Rule stopped his humming long enough to say, "Hold on," out of the side of his mouth.
Bravo clutched the railing with both hands as Rule shoved the throttle forward and the motoscafo leapt forward. He had an instant's glimpse of the astonishment in the eyes of the policemen aboard the other vessel as the motoscafo suddenly bore down on them, and he felt a shock go through him. Then Rule had turned the wheel hard to starboard. He had threaded the needle with an expert's hand, and the motoscafo veered off with a breathless rush, its port side lifted as it slashed through the water, creating a wave that swept aboard the police launch like a shipload of pirates.
Then they were away, headed northeast, in the general direction of Venice but more closely aimed at another islet whose northern flank presented itself to them to starboard. Bravo, glancing behind them, saw the swamped police launch swinging around, and with a roar it put on all speed to follow them.

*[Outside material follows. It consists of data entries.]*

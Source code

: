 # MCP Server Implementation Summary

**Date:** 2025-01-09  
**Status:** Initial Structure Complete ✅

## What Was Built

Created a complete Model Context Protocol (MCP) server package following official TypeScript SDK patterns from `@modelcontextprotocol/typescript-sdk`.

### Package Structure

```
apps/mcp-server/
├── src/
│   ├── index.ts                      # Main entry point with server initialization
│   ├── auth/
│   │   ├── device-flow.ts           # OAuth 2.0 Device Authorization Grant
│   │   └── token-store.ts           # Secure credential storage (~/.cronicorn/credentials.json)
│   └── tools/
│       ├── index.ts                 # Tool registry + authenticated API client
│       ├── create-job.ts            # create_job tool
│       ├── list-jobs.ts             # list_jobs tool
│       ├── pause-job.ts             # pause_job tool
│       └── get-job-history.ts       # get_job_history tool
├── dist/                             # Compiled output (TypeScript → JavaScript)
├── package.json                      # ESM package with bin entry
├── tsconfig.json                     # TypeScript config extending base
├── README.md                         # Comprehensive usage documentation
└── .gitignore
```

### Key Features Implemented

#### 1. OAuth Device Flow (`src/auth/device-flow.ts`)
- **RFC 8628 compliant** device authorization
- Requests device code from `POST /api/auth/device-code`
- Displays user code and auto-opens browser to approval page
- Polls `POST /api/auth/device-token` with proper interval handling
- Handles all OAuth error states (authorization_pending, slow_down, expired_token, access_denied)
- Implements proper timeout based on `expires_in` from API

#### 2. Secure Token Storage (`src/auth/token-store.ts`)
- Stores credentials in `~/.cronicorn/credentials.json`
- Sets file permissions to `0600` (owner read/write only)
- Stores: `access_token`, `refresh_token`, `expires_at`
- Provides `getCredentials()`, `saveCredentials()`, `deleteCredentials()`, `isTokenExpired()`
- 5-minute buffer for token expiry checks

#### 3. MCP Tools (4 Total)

"There's something about that boat," Rule said. "It's longer and lower in the water than the launches used by the Venetian police."
"You're right. I recognized a Guardian. That isn't a police launch at all."
Rule nodded. "Zorzi's picked up our trail."
The islet was coming up fast on their right. It was deserted, full of reeds and birds and the clean-sweet smell of decay. They had to be careful now because the water was shallow enough in spots to ground the boats. Long sandbars rose here from the depths of the lagoon to provide feeding grounds for birds as well as natural platforms for clamming.
The sun was fully above the horizon now, looking red and bloated, as if ill with a fever. The light, stronger, shot across the water in wavering lines, making the islet seem farther away than it was. The air was warming quickly, creating a period of disorienting perspectives and bewitching mirages.
"We can't let him stop us," Bravo said, leaning in so he could speak over the engine's heightened bellow. "You've got to get me to Venice."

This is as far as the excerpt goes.